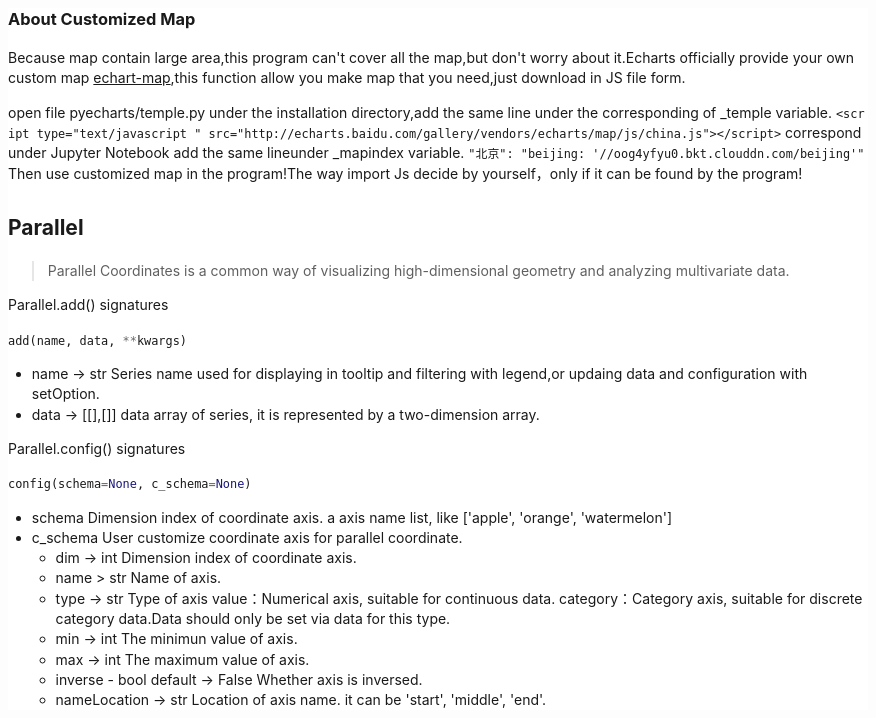 ### About Customized Map
Because map contain large area,this program can't cover all the map,but don't worry about it.Echarts officially provide your own custom map [echart-map](http://echarts.baidu.com/download-map.html),this function allow you make map that you need,just download in JS file form.

open file pyecharts/temple.py under the installation directory,add the same line under the corresponding of  _temple variable.
 ```<script type="text/javascript " src="http://echarts.baidu.com/gallery/vendors/echarts/map/js/china.js"></script>```
correspond under Jupyter Notebook add the same lineunder _mapindex variable.
```"北京": "beijing: '//oog4yfyu0.bkt.clouddn.com/beijing'"```
Then use customized map in the program!The way import Js decide by yourself，only if it can be found by the program!


## Parallel
> Parallel Coordinates is a common way of visualizing high-dimensional geometry and analyzing multivariate data.

Parallel.add() signatures
```python
add(name, data, **kwargs)
```
* name -> str
    Series name used for displaying in tooltip and filtering with legend,or updaing data and configuration with setOption.
* data -> [[],[]]
    data array of series, it is represented by a two-dimension array.

Parallel.config() signatures
```python
config(schema=None, c_schema=None)
```
* schema
    Dimension index of coordinate axis.
    a axis name list, like ['apple', 'orange', 'watermelon']
* c_schema
    User customize coordinate axis for parallel coordinate.
    * dim -> int
        Dimension index of coordinate axis.
    * name > str
        Name of axis.
    * type -> str
        Type of axis
        value：Numerical axis, suitable for continuous data.
        category：Category axis, suitable for discrete category data.Data should only be set via data for this type.
    * min -> int
        The minimun value of axis.
    * max -> int
        The maximum value of axis.
    * inverse - bool
        default -> False
        Whether axis is inversed.
    * nameLocation -> str
        Location of axis name. it can be 'start', 'middle', 'end'.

•••

Work to complete ▸
Without the pictures, return the listing above from its first line through the line that has "Because map contain".

Solution ▸
 ### About Customized Map
Because map contain large area,this program can't cover all the map,but don't worry about it.Echarts officially provide your own custom map [echart-map](http://echarts.baidu.com/download-map.html),this function allow you make map that you need,just download in JS file form.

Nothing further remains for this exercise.